### [Work task]
Return, exactly as written, the lines of the material from its top through the line with "equivalent to the", keeping pictures out.

--------------------------------------------------

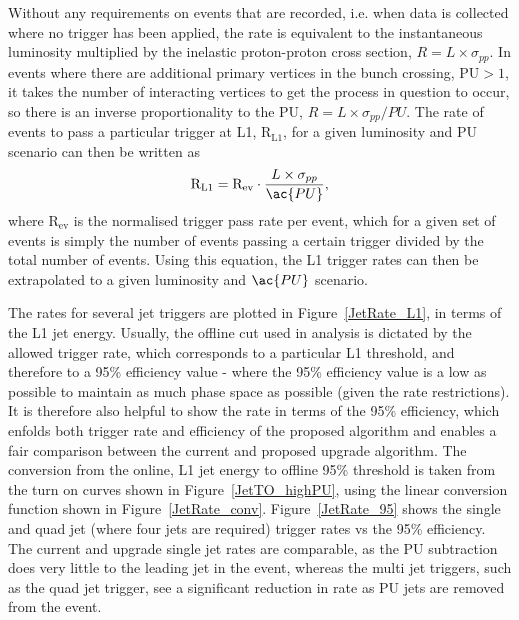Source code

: Without any requirements on events that are recorded, i.e. when data is collected where no trigger has been applied, the rate is 
equivalent to the instantaneous luminosity multiplied by the inelastic proton-proton cross section, $R = L\times \sigma_{pp}$. 
In events where there are additional primary vertices in the bunch crossing, \ac{PU}$>1$, it takes the number of interacting vertices to get the process in question to occur, so there is an inverse proportionality to the \ac{PU}, $R = L\times \sigma_{pp}/PU$.
The rate of events to pass a particular trigger at \ac{L1}, $\text{R}_{\text{L1}}$, for a given luminosity and \ac{PU} scenario can then be written as
%
\begin{equation}
\text{R}_{\rm L1} = \text{R}_{\text{ev}} \cdot \frac{L\times \sigma_{pp}}{\ac{PU}},
\end{equation}
%
where $\text{R}_{\text{ev}}$ is the normalised trigger pass rate per event, which for a given set of events is simply the number of events passing a certain trigger divided by the total number of events.
%
Using this equation, the \ac{L1} trigger rates can then be extrapolated to a given luminosity and $\ac{PU}$ scenario.


The rates for several jet triggers are plotted in Figure~\ref{JetRate_L1}, in terms of the \ac{L1} jet energy.
%
Usually, the offline cut used in analysis is dictated by the allowed trigger rate, which corresponds to a particular \ac{L1} threshold, and therefore to a 95\% efficiency value - where the 95\% efficiency value is a low as possible to maintain as much phase space as possible (given the rate restrictions).
It is therefore also helpful to show the rate in terms of the 95\% efficiency, which enfolds both trigger rate and efficiency of the proposed algorithm and enables a fair comparison between the current and proposed upgrade algorithm.
The conversion from the online, \ac{L1} jet energy to offline 95\% threshold is taken from the turn on curves shown in Figure~\ref{JetTO_highPU}, using the linear conversion function shown in Figure~\ref{JetRate_conv}.
Figure~\ref{JetRate_95} shows the single and quad jet (where four jets are required) trigger rates vs the 95\% efficiency. 
The current and upgrade single jet rates are comparable, as the PU subtraction does very little to the leading jet in the event, whereas the multi jet triggers, such as the quad jet trigger, see a significant reduction in rate as PU jets are removed from the event.     

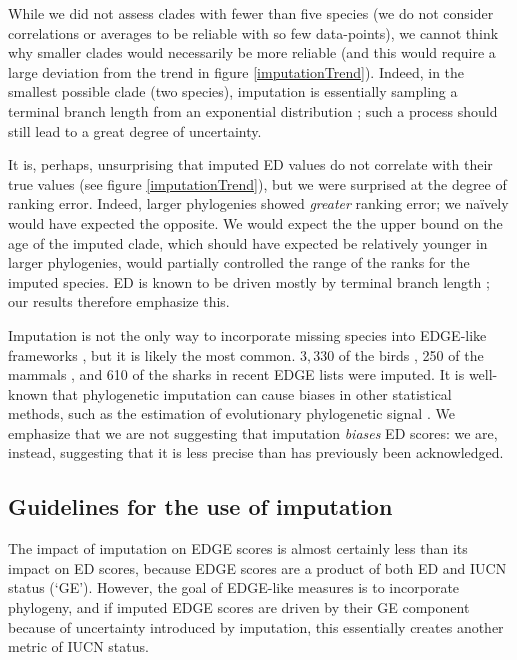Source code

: \documentclass[10pt,english]{article}
\begin{document}
While we did not assess clades with fewer than five species (we do not consider
correlations or averages to be reliable with so few data-points), we cannot
think why smaller clades would necessarily be more reliable (and this would
require a large deviation from the trend in figure \ref{imputationTrend}).
Indeed, in the smallest possible clade (two species), imputation is essentially
sampling a terminal branch length from an exponential distribution
\autocite{Kuhn2011}; such a process should still lead to a great degree of
uncertainty. 

It is, perhaps, unsurprising that imputed ED values do not correlate with their
true values (see figure \ref{imputationTrend}), but we were surprised at the
degree of ranking error. Indeed, larger phylogenies showed \emph{greater}
ranking error; we na\"{i}vely would have expected the opposite. We would expect
the the upper bound on the age of the imputed clade, which should have expected
be relatively younger in larger phylogenies, would partially controlled the
range of the ranks for the imputed species. ED is known to be driven mostly by
terminal branch length \autocite{Isaac2007, Steel2007, Redding2008}; our results
therefore emphasize this.

Imputation is not the only way to incorporate missing species into EDGE-like
frameworks \autocite[see][]{Collen2011,Gumbs2018}, but it is likely the most
common. $3,330$ of the birds \autocite[\textasciitilde30\%;][]{Jetz2014}, 250 of
the mammals \autocite[\textasciitilde 5.6\%;][]{Collen2011}, and 610 of the
sharks \autocite[\textasciitilde49\%;][]{Stein2018} in recent EDGE lists were
imputed. It is well-known that phylogenetic imputation can cause biases in other
statistical methods, such as the estimation of evolutionary phylogenetic signal
\autocite{Rabosky2015}. We emphasize that we are not suggesting that imputation
\emph{biases} ED scores: we are, instead, suggesting that it is less precise
than has previously been acknowledged.

\subsection*{Guidelines for the use of imputation}
The impact of imputation on EDGE scores is almost certainly less than its impact
on ED scores, because EDGE scores are a product of both ED and IUCN status
(‘GE'). However, the goal of EDGE-like measures is to incorporate phylogeny, and
if imputed EDGE scores are driven by their GE component because of uncertainty
introduced by imputation, this essentially creates another metric of IUCN
status. 
\end{document}
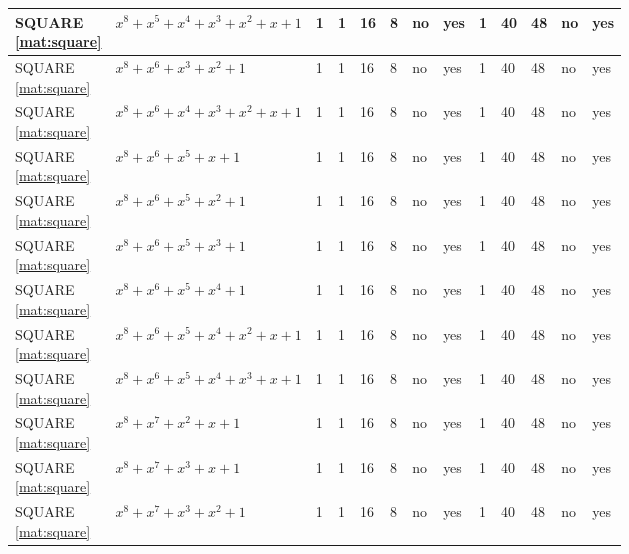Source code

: \begin{tiny}
\begin{longtable}{|l|l|l|l|l|l|l|l|l|l|l|l|l|}
\shortstack{SQUARE \\ \eqref{mat:square}} & $x^8 + x^5 + x^4 + x^3 + x^2 + x + 1$ & 1 & 1 & 16 & 8 & no & yes & 1 & 40 & 48 & no & yes \\ \hline
\shortstack{SQUARE \\ \eqref{mat:square}} & $x^8 + x^6 + x^3 + x^2 + 1$ & 1 & 1 & 16 & 8 & no & yes & 1 & 40 & 48 & no & yes \\ \hline
\shortstack{SQUARE \\ \eqref{mat:square}} & $x^8 + x^6 + x^4 + x^3 + x^2 + x + 1$ & 1 & 1 & 16 & 8 & no & yes & 1 & 40 & 48 & no & yes \\ \hline
\shortstack{SQUARE \\ \eqref{mat:square}} & $x^8 + x^6 + x^5 + x + 1$ & 1 & 1 & 16 & 8 & no & yes & 1 & 40 & 48 & no & yes \\ \hline
\shortstack{SQUARE \\ \eqref{mat:square}} & $x^8 + x^6 + x^5 + x^2 + 1$ & 1 & 1 & 16 & 8 & no & yes & 1 & 40 & 48 & no & yes \\ \hline
\shortstack{SQUARE \\ \eqref{mat:square}} & $x^8 + x^6 + x^5 + x^3 + 1$ & 1 & 1 & 16 & 8 & no & yes & 1 & 40 & 48 & no & yes \\ \hline
\shortstack{SQUARE \\ \eqref{mat:square}} & $x^8 + x^6 + x^5 + x^4 + 1$ & 1 & 1 & 16 & 8 & no & yes & 1 & 40 & 48 & no & yes \\ \hline
\shortstack{SQUARE \\ \eqref{mat:square}} & $x^8 + x^6 + x^5 + x^4 + x^2 + x + 1$ & 1 & 1 & 16 & 8 & no & yes & 1 & 40 & 48 & no & yes \\ \hline
\shortstack{SQUARE \\ \eqref{mat:square}} & $x^8 + x^6 + x^5 + x^4 + x^3 + x + 1$ & 1 & 1 & 16 & 8 & no & yes & 1 & 40 & 48 & no & yes \\ \hline
\shortstack{SQUARE \\ \eqref{mat:square}} & $x^8 + x^7 + x^2 + x + 1$ & 1 & 1 & 16 & 8 & no & yes & 1 & 40 & 48 & no & yes \\ \hline
\shortstack{SQUARE \\ \eqref{mat:square}} & $x^8 + x^7 + x^3 + x + 1$ & 1 & 1 & 16 & 8 & no & yes & 1 & 40 & 48 & no & yes \\ \hline
\shortstack{SQUARE \\ \eqref{mat:square}} & $x^8 + x^7 + x^3 + x^2 + 1$ & 1 & 1 & 16 & 8 & no & yes & 1 & 40 & 48 & no & yes \\ \hline

\end{longtable}
\end{tiny}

--------------------------------------------------

### [Answer for this exercise]
Source code

: Without any requirements on events that are recorded, i.e. when data is collected where no trigger has been applied, the rate is 
equivalent to the instantaneous luminosity multiplied by the inelastic proton-proton cross section, $R = L\times \sigma_{pp}$. 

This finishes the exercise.